Swasta Gemar Berutang ke Luar Negeri, Apa Alasannya?

Sektor swasta gemar berutang dalam mata uang asing (luar negeri) dibanding mengandalkan mata uang Rupiah.

oleh Liputan6.com diperbarui 24 Mar 2021, 15:00 WIB
Diterbitkan 24 Mar 2021, 15:00 WIB
Ilustrasi pendanaan, investasi, dolar
Ilustrasi pendanaan, investasi, dolar. Kredit: pasja1000 from Pixabay

Liputan6.com, Jakarta - Peneliti Center of Industry, Trade and Investment Institute for Development of Economics and Finance (INDEF) Dzulfian Syafrian mengatakan, sektor swasta gemar berutang dalam mata uang asing (luar negeri) dibanding mengandalkan mata uang Rupiah (dalam negeri). Hal ini salah satunya karena utang dalam mata uang asing lebih murah.
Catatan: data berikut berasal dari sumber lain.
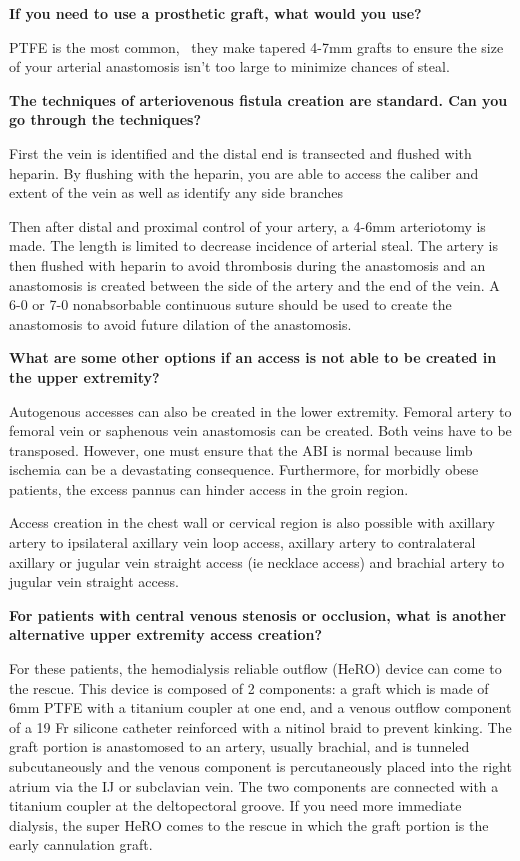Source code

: \documentclass[
]{book}
\begin{document}
\textbf{If you need to use a prosthetic graft, what would you use?}

PTFE is the most common,~ they make tapered 4-7mm grafts to ensure the
size of your arterial anastomosis isn't too large to minimize chances of
steal.

\textbf{The techniques of arteriovenous fistula creation are standard. Can you
go through the techniques?}

First the vein is identified and the distal end is transected and
flushed with heparin. By flushing with the heparin, you are able to
access the caliber and extent of the vein as well as identify any side
branches

Then after distal and proximal control of your artery, a 4-6mm
arteriotomy is made. The length is limited to decrease incidence of
arterial steal. The artery is then flushed with heparin to avoid
thrombosis during the anastomosis and an anastomosis is created between
the side of the artery and the end of the vein. A 6-0 or 7-0
nonabsorbable continuous suture should be used to create the anastomosis
to avoid future dilation of the anastomosis.

\textbf{What are some other options if an access is not able to be created in
the upper extremity?}

Autogenous accesses can also be created in the lower extremity. Femoral
artery to femoral vein or saphenous vein anastomosis can be created.
Both veins have to be transposed. However, one must ensure that the ABI
is normal because limb ischemia can be a devastating consequence.
Furthermore, for morbidly obese patients, the excess pannus can hinder
access in the groin region.

Access creation in the chest wall or cervical region is also possible
with axillary artery to ipsilateral axillary vein loop access, axillary
artery to contralateral axillary or jugular vein straight access (ie
necklace access) and brachial artery to jugular vein straight access.

\textbf{For patients with central venous stenosis or occlusion, what is
another alternative upper extremity access creation?}

For these patients, the hemodialysis reliable outflow (HeRO) device can
come to the rescue. This device is composed of 2 components: a graft
which is made of 6mm PTFE with a titanium coupler at one end, and a
venous outflow component of a 19 Fr silicone catheter reinforced with a
nitinol braid to prevent kinking. The graft portion is anastomosed to an
artery, usually brachial, and is tunneled subcutaneously and the venous
component is percutaneously placed into the right atrium via the IJ or
subclavian vein. The two components are connected with a titanium
coupler at the deltopectoral groove. If you need more immediate
dialysis, the super HeRO comes to the rescue in which the graft portion
is the early cannulation graft.
\end{document}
"Swasta lebih suka berutang dalam mata uang asing karena biasanya lebih murah. Lebih murah dari sisi pembayaran bunga utang," ujar Dzulfian dalam diskusi online, Jakarta, Rabu (24/3).

Dzulfian melanjutkan, ketergantungan utang terhadap mata uang asing juga disebabkan oleh ketersediaan uang yang lebih besar dibandingkan di dalam negeri. "Lebih banyak tersedia likuiditasnya," jelasnya.
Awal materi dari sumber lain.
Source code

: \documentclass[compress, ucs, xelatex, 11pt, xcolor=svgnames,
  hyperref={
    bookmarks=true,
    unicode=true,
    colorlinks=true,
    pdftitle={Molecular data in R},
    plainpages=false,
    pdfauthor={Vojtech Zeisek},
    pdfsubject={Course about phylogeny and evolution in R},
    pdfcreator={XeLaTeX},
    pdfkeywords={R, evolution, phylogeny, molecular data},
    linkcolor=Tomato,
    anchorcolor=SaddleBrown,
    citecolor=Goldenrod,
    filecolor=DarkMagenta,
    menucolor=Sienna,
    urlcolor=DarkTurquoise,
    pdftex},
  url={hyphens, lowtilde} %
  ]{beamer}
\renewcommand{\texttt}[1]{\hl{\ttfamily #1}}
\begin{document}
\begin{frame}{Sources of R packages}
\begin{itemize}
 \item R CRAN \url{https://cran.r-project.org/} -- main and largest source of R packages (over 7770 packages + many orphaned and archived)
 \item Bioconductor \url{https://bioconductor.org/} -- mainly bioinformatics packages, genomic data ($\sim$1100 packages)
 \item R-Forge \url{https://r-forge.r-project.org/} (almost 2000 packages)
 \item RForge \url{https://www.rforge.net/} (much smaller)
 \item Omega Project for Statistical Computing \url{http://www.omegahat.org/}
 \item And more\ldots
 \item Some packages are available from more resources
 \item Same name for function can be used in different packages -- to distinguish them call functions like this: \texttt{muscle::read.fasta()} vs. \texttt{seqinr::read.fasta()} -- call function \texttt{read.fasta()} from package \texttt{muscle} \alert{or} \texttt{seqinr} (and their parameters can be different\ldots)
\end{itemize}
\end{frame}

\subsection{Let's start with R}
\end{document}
Namun demikian, penggunaan utang luar negeri lebih memiliki resiko yang lebih besar dibandingkan di dalam negeri. Sebab, rata-rata utang luar negeri tergolong jangka panjang.

"Utang swasta lebih parah lagi, ini mereka memilih jangka panjang. Ini harus diperhatikan karena kalau salah kelola akan menimbulkan masalah besar," jelas Dzulfian.

 

Reporter: Anggun P. Situmorang

Sumber: Merdeka.com

Saksikan Video Pilihan di Bawah Ini:

Membengkak, Utang Pemerintah Capai Rp 6.361 Triliun di Akhir Februari 2021

Ilustrasi dolar AS
Nilai tukar rupiah terhadap dolar Amerika Serikat (AS) terus menguat, Jakarta, Kamis (23/10/2014) (Liputan6.com/Johan Tallo)

Kementerian Keuangan (Kemenkeu) mencatat posisi utang pemerintah mencapai Rp 6.361 triliun hingga akhir Februari 2021. Posisi ini meningkat Rp128 triliun dari periode Januari 2021 yang mencapai Rp 6.233 triliun.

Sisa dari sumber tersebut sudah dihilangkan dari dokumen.